• [Task instructions] Provide again, from the entries below, every line from the one containing "where you slide" through the one containing "have the slider", exactly as written, and no other line.

Rendered images with source text
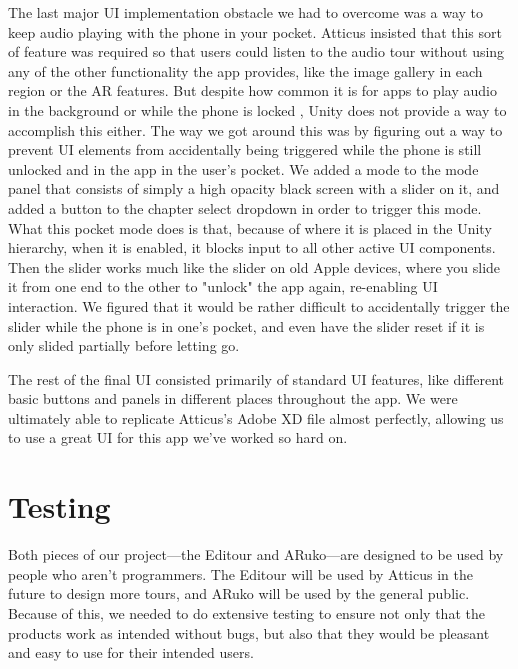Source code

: \documentclass[a4paper, 10pt, american, titlepage]{article}
\begin{document}
The last major UI implementation obstacle we had to overcome was a way to keep
audio playing with the phone in your pocket. Atticus insisted that this sort of
feature was required so that users could listen to the audio tour without using
any of the other functionality the app provides, like the image gallery in each
region or the AR features. But despite how common it is for apps to play audio 
in the background or while the phone is locked , Unity does not provide a way 
to accomplish this either. The way we got around this was by figuring out a way
to prevent UI elements from accidentally being triggered while the phone is 
still unlocked and in the app in the user's pocket. We added a mode to the mode
panel that consists of simply a high opacity black screen with a slider on it,
and added a button to the chapter select dropdown in order to trigger this 
mode. What this pocket mode does is that, because of where it is placed in the 
Unity hierarchy, when it is enabled, it blocks input to all other active UI
components. Then the slider works much like the slider on old Apple devices,
where you slide it from one end to the other to "unlock" the app again, 
re-enabling UI interaction. We figured that it would be rather difficult to 
accidentally trigger the slider while the phone is in one's pocket, and even
have the slider reset if it is only slided partially before letting go. 

The rest of the final UI consisted primarily of standard UI features, like 
different basic buttons and panels in different places throughout the app. 
We were ultimately able to replicate Atticus's Adobe XD file almost 
perfectly, allowing us to use a great UI for this app we've worked so hard on.

\clearpage

\section{Testing}
\label{sec:testing}

Both pieces of our project---the Editour and ARuko---are designed to be used by
people who aren't programmers. The Editour will be used by Atticus in the future
to design more tours, and ARuko will be used by the general public. Because of
this, we needed to do extensive testing to ensure not only that the products
work as intended without bugs, but also that they would be pleasant and easy to
use for their intended users.

\nocite{harvey2002} %
\end{document}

• [Answer below]
where you slide it from one end to the other to "unlock" the app again, 
re-enabling UI interaction. We figured that it would be rather difficult to 
accidentally trigger the slider while the phone is in one's pocket, and even
have the slider reset if it is only slided partially before letting go. 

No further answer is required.